In fact, McKinley was wearing one of Lamborn’s Scarlet Carnations on September 6, 1901 at the Pan American Exposition held in Buffalo New York while greeting people. One girl asked for a gift to show her friend; McKinley gifted her the carnation he was wearing. The second person waiting in line behind the girl shot the president; McKinley died 8 days later.
Dr. Lamborn published the first edition book, American Carnation Culture in 1885 (three more subsequent editions were published into the early 1900s). In early 1904 a resolution was passed to make Dr. Lamborn’s carnation the state flower of Ohio. And in 1959, the Ohio Legislature recognized Alliance as the Carnation City; an every August town hosts the annual Carnation Festival. The Dr. Levi Lamborn mural is located on the side of the Area Chamber of Commerce building in Alliance.
Dr. Lamborn founded a company called Lamborn Floral which was in business until at least the late 1960s, operated by one of Dr. Lamborn’s great grandsons, Leroy Lamborn Zang. One of Dr. Lamborn’s grandsons Leroy Lamborn followed his grandfather’s interest in horticulture and served as the president of the Akron Men’s Garden Club.

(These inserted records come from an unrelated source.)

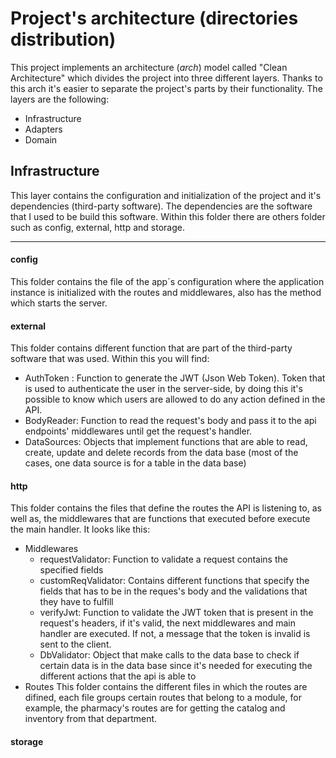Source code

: # Project's architecture (directories distribution)

This project implements an architecture (*arch*) model called "Clean Architecture" which divides the project into three different layers. Thanks to this arch it's easier
to separate the project's parts by their functionality. The layers are the following:
- Infrastructure
- Adapters
- Domain


## Infrastructure

This layer contains the configuration and initialization of the project and it's dependencies (third-party software). The dependencies are the software that I used to be build this software.
Within this folder there are others folder such as config, external, http and storage.

---------------------------
#### config
This folder contains the file of the app´s configuration where the application instance is initialized with the routes and middlewares, also has the method which starts the server.

#### external
This folder contains different function that are part of the third-party software that was used. Within this you will find:
- AuthToken : Function to generate the JWT (Json Web Token). Token that is used to authenticate the user in the server-side, by doing this it's possible to know which users are allowed to do any action defined in the API.
- BodyReader: Function to read the request's body and pass it to the api endpoints' middlewares until get the request's handler.
- DataSources: Objects that implement functions that are able to read, create, update and delete records from the data base (most of the cases, one data source is for a table in the data base)


#### http
This folder contains the files that define the routes the API is listening to, as well as,  the middlewares that are functions that executed before execute the main handler. It looks like this:
- Middlewares
  - requestValidator: Function to validate a request contains the specified fields
  - customReqValidator: Contains different functions that specify the fields that has to be in the reques's body and the validations that they have to fulfill
  - verifyJwt: Function to validate the JWT token that is present in the request's headers, if it's valid, the next middlewares and main handler are executed. If not, a message that the token is invalid is sent to the client.
  - DbValidator: Object that make calls to the data base to check if certain data is in the data base since it's needed for executing the different actions that the api is able to
- Routes
  This folder contains the different files in which the routes are difined, each file groups certain routes that belong to a module, for example, the pharmacy's routes are for getting the catalog and inventory from that department.
  
 #### storage
 
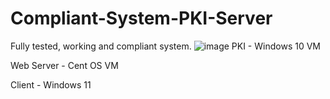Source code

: # Compliant-System-PKI-Server
Fully tested, working and compliant system.
![image](https://user-images.githubusercontent.com/39587926/207953330-7f3b5cbf-9187-42d5-bdf1-6cdba371f002.png)
PKI - Windows 10 VM

Web Server - Cent OS VM

Client - Windows 11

National Carnation day is January 29th.
Lamborn Family Vineyards does not see visitors for tastings. For several years select wines from Lamborn Family Vineyards were available at Ma(i)sonry in Yountville (now the RH Wine Vault), a premium collection of boutique mostly Napa wines representing producers who typically do not have their own wineries or tasting rooms. Since the transition to RH Wine Vault a number of changes have been made including eliminating a number of wine producers that used to be represented here; as of our latest update, several Lamborn wines may still be available, served by the bottle. RH Wine Vault creates a curated tasting for guests – opening up several wines and possibly an older vintage (if available). Tastings are either held indoors (a wine tasting space + art gallery) or outdoors in their garden space behind the old stone building.